Term of Award

Spring 2020

Degree Name

Master of Science, Kinesiology - Exercise Science Concentration

Document Type and Release Option

Thesis (open access)

Copyright Statement / License for Reuse

Creative Commons License
This work is licensed under a Creative Commons Attribution 4.0 License.


Department of Health Sciences and Kinesiology

Committee Chair

Greg Ryan

Committee Member 1

John Dobson

Committee Member 2

Samuel Wilson


Context: Hyperthermia is induced during prolonged exercise which promotes fatigue and a decline in performance. Basketball athletes have trouble preventing an onset of hyperthermia; thus, cryotherapy is applied intermittently to combat the negative effects.

Objective: To determine, (1) effect intermittent cooling has on simulated basketball performance, perceived exertion and perceived recovery; and (2) change in performance while applying two different forms of intermittent cooling during the Basketball Specific Fatigue Protocol (BSFP).

Design: Crossover study design.

Setting: Indoor collegiate basketball court.

Patients or Other Participants: Sixteen competitively trained recreational basketball athletes (15 males, 1 female; age = 21.1 ± 1.2 yr).

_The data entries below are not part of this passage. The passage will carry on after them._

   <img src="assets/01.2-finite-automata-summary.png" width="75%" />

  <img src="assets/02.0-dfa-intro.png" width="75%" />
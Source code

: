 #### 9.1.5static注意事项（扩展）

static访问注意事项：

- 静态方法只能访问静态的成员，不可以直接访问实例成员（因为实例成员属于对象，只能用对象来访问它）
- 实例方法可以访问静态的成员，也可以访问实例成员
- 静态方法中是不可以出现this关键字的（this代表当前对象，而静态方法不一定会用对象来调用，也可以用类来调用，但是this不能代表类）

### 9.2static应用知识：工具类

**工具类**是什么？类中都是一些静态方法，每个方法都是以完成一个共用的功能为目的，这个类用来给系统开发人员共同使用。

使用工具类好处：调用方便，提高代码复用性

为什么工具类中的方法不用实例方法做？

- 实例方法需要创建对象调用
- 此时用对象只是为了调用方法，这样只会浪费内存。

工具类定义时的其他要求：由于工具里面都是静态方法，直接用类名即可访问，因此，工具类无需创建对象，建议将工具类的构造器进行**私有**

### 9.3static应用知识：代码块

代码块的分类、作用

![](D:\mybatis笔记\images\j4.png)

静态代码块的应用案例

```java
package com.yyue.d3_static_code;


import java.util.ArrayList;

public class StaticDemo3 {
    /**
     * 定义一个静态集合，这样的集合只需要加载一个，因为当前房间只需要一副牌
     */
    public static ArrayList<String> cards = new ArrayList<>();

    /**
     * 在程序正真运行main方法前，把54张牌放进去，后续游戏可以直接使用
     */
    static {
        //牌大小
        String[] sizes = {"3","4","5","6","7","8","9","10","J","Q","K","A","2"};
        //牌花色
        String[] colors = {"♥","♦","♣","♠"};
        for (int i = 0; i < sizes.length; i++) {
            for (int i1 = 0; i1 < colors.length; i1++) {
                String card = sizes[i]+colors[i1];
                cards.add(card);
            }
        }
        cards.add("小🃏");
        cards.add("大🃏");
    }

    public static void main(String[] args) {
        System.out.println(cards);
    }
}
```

Main Outcome Measures: Participants completed 3 trials of the BSFP. Between quarters, intermittent cooling was applied for 5-minutes to the lower extremity using either a phase changing material (PCM), wetted ice (WI) or received no treatment (control). Change in countermovement jump height (ΔCMJ), 10m sprint time (ΔST), heart rate (ΔHR), ratings of perceived exertion (RPE) and perceived recovery score (PRS) were recorded each quarter.

Results: PRS found to significantly increase starting quarter 2 (Q2), (7.0 ± 2.0, p = 0.02), with significantly higher PRS at Q2 using the PCM (7.5 ± 2.0, p < 0.01). HR and ST saw significant change between quarters (ΔHR: Q1 = 81.8 ± 2.6 bpm, p < 0.01; ΔST: Q1 to Q4 (- 0.2 ± 0.1 s, p = 0.02), Q2 to Q4 (- 0.1 ± 0.0 s, p = 0.03), but not between conditions (ΔHR: p = 0.51, ΔST: p = 0.33). RPE significantly increased each quarter until the completion of the simulated game (p

Conclusions: Intermittent cooling, applied to the lower extremity via PCM, can increase perceived recovery through the first half of simulated basketball game performance.